Загипнотизированный лозунгом «Даешь изысканный аскетизм!», оркестр во главе с Александром Ведерниковым совсем забыл про эпику — при том, что эпика царила в каждой из визуальных картин спектакля. В этом соседстве оркестр блекнул, мельчал, а сверх того грешил балансовыми сбоями: тут «торчат» медные и западают струнные, там «яма» никак не сойдется со «сценой». Где в свою очередь всяк пел во что горазд.

Хор под управлением Станислава Лыкова выдавал роскошество звука. Бывало, по привычке «въезжал» в ноты Владимир Маторин — Досифей. Но по масштабности образа, по колоритности вокала не было ему равных среди собратьев-солистов. Бывший новосибирец Валерий Гильманов, по совершенно загадочной причине пришедшийся по вкусу Москве после явления на «Золотой Маске», демонстрировал неинтересный по тембру, шаткий, маловыразительный бас (не путать с его актерскими способностями).

Истеричная Эмма в исполнении Оксаны Ломовой не позволяла и предположить в себе хоть какой-нибудь музыкальности. Андрея Хованского (Михаил Урусов) тоже трясло от волнения, что, разумеется, отражалось в вокале. Но молодые Ломова с Урусовым, возможно, и выправятся к пятому — шестому представлению. А у любимого чада старца Досифея надежды нет. В исполнении Нины Терентьевой Марфа и в вокале оказалась тем же, чем самовольно сделал ее режиссер, — колоссом на глиняных ногах. На первый взгляд — вот он, артистический масштаб! Но за ним — вторичность (тень могучей Елены Васильевны витала поминутно над сим образом) и полное собрание певческих проблем.

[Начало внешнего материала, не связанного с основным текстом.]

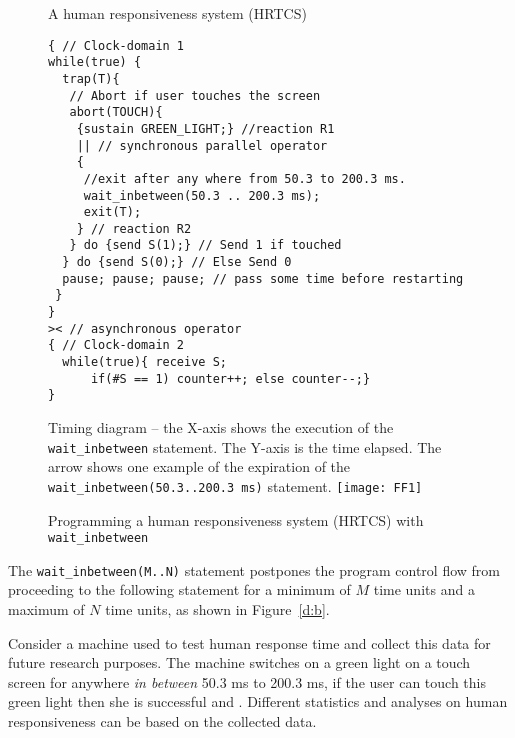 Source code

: \begin{figure}[t!]
	\vspace{-10pt}
        \begin{SubFloat}{\label{delay:a}A human responsiveness
            system (HRTCS)}
        \begin{lstlisting}[style=sysj,morekeywords={sustain,send,receive,abort,await,emit,present,trap,pause,exit,wait_inbetween,wait_exact,suspend}]
{ // Clock-domain 1
while(true) {
  trap(T){
   // Abort if user touches the screen
   abort(TOUCH){
    {sustain GREEN_LIGHT;} //reaction R1
    || // synchronous parallel operator
    {
     //exit after any where from 50.3 to 200.3 ms.
     wait_inbetween(50.3 .. 200.3 ms); 
     exit(T); 
    } // reaction R2
   } do {send S(1);} // Send 1 if touched 
  } do {send S(0);} // Else Send 0
  pause; pause; pause; // pass some time before restarting
 }
}
>< // asynchronous operator
{ // Clock-domain 2
  while(true){ receive S; 
      if(#S == 1) counter++; else counter--;}
}
\end{lstlisting}
\end{SubFloat}

\begin{SubFloat}{\label{d:b}Timing diagram -- the X-axis shows the
    execution of the \texttt{wait\_inbetween} statement. The Y-axis is
    the time elapsed. The arrow shows one example of the expiration of
    the \mbox{\texttt{wait\_inbetween(50.3..200.3 ms)}} statement.}
    \centering
    \texttt{[image: FF1]}
\end{SubFloat}
\caption{Programming a human responsiveness system (HRTCS) with
  \texttt{wait\_inbetween}}
\label{fig:1}
\end{figure}

The \texttt{wait\_inbetween(M..N)} statement postpones the program
control flow from proceeding to the following statement for a minimum of
$M$ time units and a maximum of $N$ time units, as shown in
Figure~\ref{d:b}.

Consider a machine used to test human response time and collect this
data for future research purposes. The machine switches on a green light
on a touch screen for anywhere \textit{in between} 50.3 ms to 200.3 ms,
if the user can touch this green light then she is successful and . Different statistics and analyses on human
responsiveness can be based on the collected data.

Получите кантилену с препинаниями, где чуть не каждый звук выталкивается, да с адским трудом. Получите искусственность и пестроту тембра. Получите, наконец, катастрофическую дикцию — в чем, впрочем, чуть не все действующие лица (исключая Голицына — Михаила Глубокого, Шакловитого — Юрия Нечаева и Подъячего — Александра Архипова) были с ней солидарны. Одно из двух — либо пускай, Большой, бегущую строку, либо меняй солистов. Потому что плохая дикция — это плохой вокал. Хотя, разумеется, хорошая — еще не гарантия вокальной мощи.

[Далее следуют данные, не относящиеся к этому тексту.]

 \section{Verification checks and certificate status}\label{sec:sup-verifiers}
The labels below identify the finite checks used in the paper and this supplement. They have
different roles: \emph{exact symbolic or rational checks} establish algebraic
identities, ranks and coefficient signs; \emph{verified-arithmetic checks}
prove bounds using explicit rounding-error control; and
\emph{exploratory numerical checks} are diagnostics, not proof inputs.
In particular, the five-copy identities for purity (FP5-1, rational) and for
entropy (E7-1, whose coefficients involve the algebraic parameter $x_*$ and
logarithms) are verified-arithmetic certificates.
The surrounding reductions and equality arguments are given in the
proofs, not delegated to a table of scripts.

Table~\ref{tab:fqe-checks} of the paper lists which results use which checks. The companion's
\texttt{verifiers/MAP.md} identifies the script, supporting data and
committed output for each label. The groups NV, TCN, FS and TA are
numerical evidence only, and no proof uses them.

Тот же Глубокий и Нечаев были только корректны, не повлияв на результат первого из эпохальных проектов Большого. Эпохального в том смысле, что он уже должен если не сказать, то намекнуть, сделает ли новая команда в театре эпоху. Но пока в перспективе туман. Потому что зови не зови варягов, а если в своем королевстве хромает главное — музыка, то время все равно повернет вспять — к ночи.